When we were little and used to travel regularly from England to our "dacha" in Wales my father invented a brilliant antidote


At the beginning of the journey my sister and I were issued with a list of things to spot along the way; the one who spotted the most being pronounced the winner some three hours later. It was an innocent enough list along the lines of BP petrol stations, white Minis, red telephone boxes, A-registered lorries, tractors -- moving on to roadside milk churns as we drove deeper into rural Wales, escaped sheep ambling along the curb or herds of cattle holding up the traffic on their way to evening milking.


Thus we sat glued to the window the entire drive, the climax being a bonus point for the first one to spy the sign for the Brigands' Inn, an historic hostelry which marked the crossroads from where we turned up the mountain and scrambled out of the car to fill our lungs with the pure Welsh mountain air.


Although 2-year-old Vita's conversation is not quite up to "are we nearly there yet?", "Car -- enough" is sufficiently eloquent and, since our weekly pilgrimage to podmoskovye now takes about as long as that drive to Wales, I decided it was time to reinvent the family game.


But what crops up typically enough to maintain her interest between central Moscow and the 64-kilometer mark on the Minskoye Shosse?


Russian roulette playing babushkas trying to shuffle across a major highway?

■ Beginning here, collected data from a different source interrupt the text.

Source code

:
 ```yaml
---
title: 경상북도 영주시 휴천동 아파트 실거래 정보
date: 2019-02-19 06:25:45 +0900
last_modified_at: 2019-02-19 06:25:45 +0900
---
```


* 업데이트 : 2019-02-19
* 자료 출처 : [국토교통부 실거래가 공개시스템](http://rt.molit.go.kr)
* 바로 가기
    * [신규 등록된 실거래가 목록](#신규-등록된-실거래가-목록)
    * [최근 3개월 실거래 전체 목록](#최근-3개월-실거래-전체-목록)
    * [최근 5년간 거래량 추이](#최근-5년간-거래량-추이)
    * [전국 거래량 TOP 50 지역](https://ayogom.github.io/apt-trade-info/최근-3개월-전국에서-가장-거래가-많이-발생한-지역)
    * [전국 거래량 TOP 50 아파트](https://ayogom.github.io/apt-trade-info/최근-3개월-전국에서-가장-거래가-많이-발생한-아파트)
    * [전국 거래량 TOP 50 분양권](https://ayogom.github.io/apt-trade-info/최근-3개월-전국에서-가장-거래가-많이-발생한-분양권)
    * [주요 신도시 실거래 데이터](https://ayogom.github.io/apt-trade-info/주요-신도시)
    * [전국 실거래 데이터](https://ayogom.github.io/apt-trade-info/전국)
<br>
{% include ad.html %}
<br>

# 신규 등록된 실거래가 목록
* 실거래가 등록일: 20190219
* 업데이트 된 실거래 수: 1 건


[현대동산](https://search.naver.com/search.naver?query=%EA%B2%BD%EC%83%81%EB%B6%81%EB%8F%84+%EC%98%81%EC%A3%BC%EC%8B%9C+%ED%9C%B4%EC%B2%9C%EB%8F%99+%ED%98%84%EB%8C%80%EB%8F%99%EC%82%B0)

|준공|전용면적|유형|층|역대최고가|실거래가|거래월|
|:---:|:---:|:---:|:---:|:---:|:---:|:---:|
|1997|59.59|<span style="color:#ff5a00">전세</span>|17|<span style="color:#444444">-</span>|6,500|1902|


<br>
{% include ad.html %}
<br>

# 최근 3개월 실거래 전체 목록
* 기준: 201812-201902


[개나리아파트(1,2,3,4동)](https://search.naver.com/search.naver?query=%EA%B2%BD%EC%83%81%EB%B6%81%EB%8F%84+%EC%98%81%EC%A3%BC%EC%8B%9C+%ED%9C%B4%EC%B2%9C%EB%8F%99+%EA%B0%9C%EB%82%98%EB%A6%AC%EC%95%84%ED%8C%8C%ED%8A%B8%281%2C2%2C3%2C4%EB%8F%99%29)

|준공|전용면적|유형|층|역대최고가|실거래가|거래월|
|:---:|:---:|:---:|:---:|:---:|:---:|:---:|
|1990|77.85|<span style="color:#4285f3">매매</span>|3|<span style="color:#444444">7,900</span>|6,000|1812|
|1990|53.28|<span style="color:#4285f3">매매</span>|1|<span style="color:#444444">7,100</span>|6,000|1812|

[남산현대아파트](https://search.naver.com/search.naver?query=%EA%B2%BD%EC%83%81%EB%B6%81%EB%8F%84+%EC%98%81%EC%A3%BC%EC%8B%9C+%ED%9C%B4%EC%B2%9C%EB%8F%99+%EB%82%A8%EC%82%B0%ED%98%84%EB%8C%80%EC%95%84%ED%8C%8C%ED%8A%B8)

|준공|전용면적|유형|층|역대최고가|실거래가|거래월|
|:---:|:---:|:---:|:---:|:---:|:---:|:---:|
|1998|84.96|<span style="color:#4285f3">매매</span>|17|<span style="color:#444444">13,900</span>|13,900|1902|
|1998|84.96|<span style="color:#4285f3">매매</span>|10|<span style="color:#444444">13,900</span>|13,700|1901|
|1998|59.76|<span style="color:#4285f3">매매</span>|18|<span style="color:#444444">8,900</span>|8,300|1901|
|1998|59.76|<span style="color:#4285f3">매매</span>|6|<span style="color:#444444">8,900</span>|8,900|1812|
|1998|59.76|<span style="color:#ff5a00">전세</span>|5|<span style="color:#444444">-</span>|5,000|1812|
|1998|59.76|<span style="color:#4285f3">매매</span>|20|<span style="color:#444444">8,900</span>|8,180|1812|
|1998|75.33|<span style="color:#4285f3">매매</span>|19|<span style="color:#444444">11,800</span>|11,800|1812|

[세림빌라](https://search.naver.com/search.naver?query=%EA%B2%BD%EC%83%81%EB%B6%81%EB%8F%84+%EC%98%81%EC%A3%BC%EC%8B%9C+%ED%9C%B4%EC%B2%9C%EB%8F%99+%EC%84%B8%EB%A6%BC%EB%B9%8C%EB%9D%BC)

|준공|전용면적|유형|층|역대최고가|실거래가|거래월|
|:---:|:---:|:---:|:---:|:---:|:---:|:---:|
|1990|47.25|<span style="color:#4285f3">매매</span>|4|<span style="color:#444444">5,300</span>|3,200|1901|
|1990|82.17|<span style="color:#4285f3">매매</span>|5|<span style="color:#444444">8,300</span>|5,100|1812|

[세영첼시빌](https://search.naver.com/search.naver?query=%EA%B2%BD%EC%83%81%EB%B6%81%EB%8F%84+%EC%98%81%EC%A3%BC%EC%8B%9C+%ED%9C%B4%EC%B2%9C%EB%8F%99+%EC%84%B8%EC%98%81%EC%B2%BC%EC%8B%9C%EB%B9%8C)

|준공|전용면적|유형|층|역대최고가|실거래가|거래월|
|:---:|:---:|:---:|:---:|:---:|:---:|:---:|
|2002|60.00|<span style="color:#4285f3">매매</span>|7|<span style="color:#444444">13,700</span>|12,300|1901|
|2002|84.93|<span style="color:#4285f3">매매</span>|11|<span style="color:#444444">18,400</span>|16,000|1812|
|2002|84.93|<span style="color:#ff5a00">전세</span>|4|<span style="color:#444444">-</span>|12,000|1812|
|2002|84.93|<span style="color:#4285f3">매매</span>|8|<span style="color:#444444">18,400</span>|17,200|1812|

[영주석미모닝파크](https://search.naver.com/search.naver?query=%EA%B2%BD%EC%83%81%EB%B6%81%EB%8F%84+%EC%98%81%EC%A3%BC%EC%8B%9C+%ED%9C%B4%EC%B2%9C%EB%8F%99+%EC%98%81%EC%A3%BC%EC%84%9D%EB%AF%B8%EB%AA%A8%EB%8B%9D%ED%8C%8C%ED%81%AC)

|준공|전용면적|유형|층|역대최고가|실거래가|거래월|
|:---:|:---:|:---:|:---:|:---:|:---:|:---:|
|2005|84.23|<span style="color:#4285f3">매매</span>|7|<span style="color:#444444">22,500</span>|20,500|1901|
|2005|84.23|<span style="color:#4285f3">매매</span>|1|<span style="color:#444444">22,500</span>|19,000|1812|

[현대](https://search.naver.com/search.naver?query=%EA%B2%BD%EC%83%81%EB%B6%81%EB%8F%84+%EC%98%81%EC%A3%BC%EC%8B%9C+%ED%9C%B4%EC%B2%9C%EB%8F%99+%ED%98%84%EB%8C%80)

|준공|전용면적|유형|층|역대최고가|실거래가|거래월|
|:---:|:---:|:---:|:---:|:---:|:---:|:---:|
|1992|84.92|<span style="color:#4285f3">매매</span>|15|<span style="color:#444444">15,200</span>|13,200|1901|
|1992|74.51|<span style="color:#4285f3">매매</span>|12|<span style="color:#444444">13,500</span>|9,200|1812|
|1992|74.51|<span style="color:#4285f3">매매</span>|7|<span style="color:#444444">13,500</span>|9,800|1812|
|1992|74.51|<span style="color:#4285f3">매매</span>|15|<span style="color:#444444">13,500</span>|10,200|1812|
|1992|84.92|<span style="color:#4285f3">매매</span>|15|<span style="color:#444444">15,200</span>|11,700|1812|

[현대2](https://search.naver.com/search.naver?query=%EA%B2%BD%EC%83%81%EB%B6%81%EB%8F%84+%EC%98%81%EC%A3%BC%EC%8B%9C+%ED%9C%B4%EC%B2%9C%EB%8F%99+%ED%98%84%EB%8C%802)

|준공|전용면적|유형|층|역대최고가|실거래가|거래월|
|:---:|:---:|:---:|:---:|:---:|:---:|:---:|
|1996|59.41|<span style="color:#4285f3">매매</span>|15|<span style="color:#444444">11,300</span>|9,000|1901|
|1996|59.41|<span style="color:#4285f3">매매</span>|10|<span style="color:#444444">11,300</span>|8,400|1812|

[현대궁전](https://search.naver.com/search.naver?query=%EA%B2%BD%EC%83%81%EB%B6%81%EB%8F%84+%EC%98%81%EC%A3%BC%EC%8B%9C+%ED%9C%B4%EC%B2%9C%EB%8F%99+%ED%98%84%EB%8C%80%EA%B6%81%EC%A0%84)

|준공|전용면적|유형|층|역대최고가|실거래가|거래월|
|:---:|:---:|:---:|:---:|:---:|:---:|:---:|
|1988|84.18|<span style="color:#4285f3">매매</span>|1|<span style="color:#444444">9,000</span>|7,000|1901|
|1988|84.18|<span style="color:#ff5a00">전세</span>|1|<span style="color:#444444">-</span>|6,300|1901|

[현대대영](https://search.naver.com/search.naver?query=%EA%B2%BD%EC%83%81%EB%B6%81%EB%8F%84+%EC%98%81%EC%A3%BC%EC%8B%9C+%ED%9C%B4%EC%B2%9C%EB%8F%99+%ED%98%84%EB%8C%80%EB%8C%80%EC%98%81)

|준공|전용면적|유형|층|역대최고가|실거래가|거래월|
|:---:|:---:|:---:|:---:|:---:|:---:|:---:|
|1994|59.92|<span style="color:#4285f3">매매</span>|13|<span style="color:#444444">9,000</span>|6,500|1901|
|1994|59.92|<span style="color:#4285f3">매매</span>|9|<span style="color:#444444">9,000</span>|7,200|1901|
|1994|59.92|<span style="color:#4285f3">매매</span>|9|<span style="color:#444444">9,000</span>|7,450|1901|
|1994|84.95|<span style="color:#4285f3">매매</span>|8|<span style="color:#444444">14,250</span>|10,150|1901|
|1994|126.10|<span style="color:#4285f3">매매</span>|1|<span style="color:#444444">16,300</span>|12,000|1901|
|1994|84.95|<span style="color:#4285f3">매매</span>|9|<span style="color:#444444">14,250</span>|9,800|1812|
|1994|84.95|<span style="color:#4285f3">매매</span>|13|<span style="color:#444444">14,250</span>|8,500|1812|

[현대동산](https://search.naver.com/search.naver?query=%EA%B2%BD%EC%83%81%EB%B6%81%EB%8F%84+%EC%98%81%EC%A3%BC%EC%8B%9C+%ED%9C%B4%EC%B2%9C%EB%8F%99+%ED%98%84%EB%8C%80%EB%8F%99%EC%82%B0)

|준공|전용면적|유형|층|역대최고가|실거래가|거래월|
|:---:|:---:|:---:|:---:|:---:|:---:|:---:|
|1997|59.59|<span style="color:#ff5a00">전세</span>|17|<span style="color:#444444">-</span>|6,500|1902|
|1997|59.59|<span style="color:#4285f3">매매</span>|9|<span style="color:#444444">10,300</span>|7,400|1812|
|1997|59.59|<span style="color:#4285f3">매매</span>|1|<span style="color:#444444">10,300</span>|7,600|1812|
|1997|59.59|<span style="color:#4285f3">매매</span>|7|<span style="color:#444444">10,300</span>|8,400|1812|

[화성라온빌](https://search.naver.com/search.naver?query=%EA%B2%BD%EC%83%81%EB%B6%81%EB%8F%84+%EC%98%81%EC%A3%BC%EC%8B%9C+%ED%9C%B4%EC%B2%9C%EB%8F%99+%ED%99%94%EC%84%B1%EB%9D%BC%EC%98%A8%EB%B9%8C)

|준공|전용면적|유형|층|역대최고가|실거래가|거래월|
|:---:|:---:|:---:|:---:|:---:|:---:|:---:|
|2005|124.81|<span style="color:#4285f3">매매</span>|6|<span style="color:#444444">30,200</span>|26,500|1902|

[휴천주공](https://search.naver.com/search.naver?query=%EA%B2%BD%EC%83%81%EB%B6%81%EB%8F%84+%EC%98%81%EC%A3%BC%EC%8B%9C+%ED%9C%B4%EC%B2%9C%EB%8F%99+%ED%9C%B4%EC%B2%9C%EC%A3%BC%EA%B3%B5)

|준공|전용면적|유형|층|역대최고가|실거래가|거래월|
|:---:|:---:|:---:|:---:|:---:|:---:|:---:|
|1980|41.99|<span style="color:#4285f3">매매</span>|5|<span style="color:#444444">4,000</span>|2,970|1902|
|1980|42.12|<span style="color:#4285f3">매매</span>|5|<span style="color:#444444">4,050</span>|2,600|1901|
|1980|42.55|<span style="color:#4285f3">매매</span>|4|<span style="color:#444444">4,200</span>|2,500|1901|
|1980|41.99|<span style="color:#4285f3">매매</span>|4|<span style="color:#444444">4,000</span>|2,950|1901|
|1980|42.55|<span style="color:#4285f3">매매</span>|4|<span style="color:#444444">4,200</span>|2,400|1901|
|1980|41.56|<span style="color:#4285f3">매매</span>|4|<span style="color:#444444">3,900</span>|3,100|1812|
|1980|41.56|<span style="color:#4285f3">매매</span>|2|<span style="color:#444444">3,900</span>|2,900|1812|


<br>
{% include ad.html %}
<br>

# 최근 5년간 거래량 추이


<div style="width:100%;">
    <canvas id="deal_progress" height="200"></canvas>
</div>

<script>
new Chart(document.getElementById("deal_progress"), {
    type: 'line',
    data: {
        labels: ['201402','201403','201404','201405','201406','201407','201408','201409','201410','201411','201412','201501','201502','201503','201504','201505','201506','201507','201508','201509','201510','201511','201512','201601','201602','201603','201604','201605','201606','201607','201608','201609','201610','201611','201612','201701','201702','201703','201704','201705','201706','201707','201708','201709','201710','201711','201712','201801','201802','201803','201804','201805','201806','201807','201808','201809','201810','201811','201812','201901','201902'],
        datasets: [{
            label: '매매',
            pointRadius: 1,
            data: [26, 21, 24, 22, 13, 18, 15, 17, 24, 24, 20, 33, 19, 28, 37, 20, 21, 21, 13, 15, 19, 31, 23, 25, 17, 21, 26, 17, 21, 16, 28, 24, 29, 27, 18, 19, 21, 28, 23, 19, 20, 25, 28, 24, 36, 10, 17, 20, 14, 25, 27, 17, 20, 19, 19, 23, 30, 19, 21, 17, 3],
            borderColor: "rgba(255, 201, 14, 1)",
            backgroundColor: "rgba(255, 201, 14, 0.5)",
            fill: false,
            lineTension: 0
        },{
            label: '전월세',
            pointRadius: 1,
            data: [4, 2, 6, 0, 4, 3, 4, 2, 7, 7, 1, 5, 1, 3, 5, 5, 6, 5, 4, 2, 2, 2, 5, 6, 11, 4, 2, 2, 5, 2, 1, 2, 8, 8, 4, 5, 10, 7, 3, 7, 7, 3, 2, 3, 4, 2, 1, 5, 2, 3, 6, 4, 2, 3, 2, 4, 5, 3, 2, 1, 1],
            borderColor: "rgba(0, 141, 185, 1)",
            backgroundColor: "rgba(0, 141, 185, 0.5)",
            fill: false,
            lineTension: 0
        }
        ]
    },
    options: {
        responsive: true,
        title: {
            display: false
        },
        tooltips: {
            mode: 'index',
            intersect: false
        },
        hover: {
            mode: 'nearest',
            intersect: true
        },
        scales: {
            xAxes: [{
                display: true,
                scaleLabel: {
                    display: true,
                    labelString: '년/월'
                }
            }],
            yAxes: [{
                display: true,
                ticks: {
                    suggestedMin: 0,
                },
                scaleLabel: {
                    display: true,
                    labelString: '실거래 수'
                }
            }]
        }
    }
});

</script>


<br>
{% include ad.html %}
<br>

BMWs playing "chicken" with oncoming cars as they drive 200 kilometers per hour down the wrong side of the road? Drunk-driven lorries which have landed nose-first in the ditch -- we counted seven last weekend? The piles of watermelons which Sasha won't let us eat because he says they are injected with highly contaminated water to make them bigger? Black-windowed cars with blue flashing lights which think that bankers have a God-given right to sweep down the central median? Overheated Ladas causing yet further traffic jams? Unfinished 24-bedroom kottedzhi -- there don't seem to be any finished ones anywhere? Shashlik stalls with open flames licking the gasoline caps of the cars drawn up alongside? Or the piles of saucepans being hawked by nearby factory workers who haven't received their wages for months?


And the final bonus point? That's when we reach the crossroads where we have to hustle our way past the Red Army conscript since, for some impenetrable reason, our dacha stands on army terrain which is illegal to traverse.